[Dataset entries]
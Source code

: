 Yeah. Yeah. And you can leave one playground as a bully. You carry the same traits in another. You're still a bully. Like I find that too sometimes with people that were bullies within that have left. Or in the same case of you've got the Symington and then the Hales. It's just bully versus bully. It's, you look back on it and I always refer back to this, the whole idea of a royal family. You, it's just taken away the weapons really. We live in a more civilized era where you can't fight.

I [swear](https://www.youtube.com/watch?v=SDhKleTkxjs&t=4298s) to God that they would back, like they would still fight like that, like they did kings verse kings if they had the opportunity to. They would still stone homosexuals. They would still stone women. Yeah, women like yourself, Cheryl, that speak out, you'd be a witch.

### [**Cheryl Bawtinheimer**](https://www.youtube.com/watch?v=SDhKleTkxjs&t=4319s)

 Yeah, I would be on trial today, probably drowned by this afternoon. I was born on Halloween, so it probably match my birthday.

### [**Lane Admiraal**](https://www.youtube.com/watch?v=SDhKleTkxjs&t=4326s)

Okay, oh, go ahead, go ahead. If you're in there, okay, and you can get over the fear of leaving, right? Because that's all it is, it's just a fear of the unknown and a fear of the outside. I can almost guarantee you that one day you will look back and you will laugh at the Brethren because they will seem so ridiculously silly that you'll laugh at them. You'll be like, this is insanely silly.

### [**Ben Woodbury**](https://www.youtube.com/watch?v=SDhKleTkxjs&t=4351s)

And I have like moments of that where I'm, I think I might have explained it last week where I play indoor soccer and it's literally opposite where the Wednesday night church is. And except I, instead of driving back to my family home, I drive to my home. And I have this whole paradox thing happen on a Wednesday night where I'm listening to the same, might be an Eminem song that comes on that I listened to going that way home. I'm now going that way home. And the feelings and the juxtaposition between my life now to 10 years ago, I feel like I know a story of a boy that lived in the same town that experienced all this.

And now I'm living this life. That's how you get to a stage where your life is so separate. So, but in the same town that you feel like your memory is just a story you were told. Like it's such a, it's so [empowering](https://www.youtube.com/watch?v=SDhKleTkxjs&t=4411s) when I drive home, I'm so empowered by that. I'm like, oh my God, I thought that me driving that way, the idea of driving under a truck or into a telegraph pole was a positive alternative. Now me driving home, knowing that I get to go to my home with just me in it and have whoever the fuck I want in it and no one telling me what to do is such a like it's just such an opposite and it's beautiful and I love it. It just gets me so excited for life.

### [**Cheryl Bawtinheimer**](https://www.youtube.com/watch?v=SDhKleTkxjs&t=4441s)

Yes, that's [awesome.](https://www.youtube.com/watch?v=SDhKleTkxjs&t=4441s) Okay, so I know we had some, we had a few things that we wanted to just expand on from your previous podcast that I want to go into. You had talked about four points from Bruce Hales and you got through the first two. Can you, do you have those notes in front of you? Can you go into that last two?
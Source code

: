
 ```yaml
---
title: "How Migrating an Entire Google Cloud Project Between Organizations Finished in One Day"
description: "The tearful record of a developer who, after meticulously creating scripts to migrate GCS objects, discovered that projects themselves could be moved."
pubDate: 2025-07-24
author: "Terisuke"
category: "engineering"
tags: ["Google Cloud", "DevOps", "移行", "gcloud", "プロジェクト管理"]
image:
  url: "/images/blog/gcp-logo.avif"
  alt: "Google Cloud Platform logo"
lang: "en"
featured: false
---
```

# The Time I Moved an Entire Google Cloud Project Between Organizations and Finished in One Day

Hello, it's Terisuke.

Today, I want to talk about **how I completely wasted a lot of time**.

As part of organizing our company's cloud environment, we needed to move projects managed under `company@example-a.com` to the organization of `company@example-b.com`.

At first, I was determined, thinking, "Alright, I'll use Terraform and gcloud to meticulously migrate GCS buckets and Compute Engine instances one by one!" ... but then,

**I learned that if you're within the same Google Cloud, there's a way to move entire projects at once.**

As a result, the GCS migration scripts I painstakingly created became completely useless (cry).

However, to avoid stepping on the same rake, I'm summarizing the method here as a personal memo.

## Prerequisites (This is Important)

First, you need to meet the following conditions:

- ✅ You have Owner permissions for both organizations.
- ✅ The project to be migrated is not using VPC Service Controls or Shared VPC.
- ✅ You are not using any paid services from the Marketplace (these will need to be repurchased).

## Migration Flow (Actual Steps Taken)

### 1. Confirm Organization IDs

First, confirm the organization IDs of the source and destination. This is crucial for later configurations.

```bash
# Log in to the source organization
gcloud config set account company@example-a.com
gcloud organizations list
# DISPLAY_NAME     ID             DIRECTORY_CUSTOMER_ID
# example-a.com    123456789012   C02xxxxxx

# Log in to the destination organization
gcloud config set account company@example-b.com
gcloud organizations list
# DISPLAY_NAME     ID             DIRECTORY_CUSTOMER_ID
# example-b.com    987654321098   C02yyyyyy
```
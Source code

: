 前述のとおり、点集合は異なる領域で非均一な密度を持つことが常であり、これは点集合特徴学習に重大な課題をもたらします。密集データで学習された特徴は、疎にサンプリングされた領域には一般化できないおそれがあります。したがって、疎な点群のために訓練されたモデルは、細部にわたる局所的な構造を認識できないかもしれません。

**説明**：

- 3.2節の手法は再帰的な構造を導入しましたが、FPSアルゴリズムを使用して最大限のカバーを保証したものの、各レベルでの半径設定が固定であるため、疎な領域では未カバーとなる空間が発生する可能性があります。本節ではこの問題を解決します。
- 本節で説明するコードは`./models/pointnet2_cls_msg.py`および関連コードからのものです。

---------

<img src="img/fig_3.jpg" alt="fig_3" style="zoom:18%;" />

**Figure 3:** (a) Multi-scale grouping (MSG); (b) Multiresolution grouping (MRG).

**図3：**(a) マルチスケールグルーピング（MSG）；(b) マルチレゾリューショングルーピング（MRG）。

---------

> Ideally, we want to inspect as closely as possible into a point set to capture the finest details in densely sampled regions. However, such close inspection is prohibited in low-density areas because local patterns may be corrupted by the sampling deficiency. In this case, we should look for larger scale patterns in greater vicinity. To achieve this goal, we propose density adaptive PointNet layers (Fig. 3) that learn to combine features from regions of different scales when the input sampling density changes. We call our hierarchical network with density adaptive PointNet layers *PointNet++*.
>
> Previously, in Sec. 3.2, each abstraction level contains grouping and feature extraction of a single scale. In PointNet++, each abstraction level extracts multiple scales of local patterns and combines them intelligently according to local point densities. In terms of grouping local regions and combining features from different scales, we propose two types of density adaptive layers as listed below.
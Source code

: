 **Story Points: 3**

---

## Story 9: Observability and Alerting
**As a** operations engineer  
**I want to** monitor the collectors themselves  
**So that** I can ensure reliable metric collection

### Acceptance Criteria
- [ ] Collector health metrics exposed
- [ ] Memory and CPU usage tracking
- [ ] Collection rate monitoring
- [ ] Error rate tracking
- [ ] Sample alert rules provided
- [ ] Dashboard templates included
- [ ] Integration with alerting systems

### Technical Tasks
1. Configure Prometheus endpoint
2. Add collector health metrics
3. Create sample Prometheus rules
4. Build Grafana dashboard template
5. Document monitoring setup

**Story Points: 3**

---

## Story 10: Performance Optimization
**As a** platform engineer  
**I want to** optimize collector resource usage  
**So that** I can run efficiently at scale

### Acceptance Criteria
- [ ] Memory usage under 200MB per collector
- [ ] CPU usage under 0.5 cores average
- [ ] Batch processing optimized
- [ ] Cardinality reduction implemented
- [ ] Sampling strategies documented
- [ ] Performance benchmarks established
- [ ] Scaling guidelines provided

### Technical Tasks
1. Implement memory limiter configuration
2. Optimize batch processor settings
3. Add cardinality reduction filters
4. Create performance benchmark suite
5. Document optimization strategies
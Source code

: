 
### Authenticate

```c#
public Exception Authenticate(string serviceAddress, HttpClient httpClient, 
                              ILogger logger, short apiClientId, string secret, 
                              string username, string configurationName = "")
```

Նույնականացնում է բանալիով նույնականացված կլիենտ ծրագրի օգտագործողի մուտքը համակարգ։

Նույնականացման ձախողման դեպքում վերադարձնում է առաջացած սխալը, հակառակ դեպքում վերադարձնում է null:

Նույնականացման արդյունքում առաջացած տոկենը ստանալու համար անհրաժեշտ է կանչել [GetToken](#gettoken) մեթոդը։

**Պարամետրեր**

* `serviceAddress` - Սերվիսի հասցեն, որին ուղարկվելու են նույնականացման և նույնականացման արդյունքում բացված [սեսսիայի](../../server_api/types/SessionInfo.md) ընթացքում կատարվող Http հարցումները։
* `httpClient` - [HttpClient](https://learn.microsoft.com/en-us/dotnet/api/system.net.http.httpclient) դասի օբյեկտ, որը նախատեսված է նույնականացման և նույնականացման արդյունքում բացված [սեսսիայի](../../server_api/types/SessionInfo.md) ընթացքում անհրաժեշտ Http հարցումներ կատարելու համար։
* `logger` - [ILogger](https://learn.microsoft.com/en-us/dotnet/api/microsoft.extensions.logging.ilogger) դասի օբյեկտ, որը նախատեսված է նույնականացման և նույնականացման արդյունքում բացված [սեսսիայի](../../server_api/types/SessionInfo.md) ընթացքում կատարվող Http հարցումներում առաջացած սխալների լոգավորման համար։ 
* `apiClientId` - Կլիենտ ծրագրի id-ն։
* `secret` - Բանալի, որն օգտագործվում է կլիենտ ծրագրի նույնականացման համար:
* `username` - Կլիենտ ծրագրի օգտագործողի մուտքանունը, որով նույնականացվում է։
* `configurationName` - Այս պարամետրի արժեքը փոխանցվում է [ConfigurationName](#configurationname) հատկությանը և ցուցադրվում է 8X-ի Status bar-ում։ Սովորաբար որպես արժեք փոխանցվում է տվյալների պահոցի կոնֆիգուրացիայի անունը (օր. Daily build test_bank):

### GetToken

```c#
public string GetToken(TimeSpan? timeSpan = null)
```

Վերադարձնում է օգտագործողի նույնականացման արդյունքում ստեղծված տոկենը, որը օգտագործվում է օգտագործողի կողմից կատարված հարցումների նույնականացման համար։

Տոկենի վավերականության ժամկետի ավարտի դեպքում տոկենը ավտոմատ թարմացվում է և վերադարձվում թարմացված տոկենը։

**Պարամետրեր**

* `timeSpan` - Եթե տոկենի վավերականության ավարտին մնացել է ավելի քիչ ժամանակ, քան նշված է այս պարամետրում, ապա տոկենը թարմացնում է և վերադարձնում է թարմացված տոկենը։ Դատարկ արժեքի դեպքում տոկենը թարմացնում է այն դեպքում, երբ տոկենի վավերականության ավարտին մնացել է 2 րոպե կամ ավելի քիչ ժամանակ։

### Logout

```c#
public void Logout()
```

### YOUR ASSIGNMENT
One number is the whole answer: how many lines in the records contain "Terisuke".

### ANSWER FOR THE TASK
2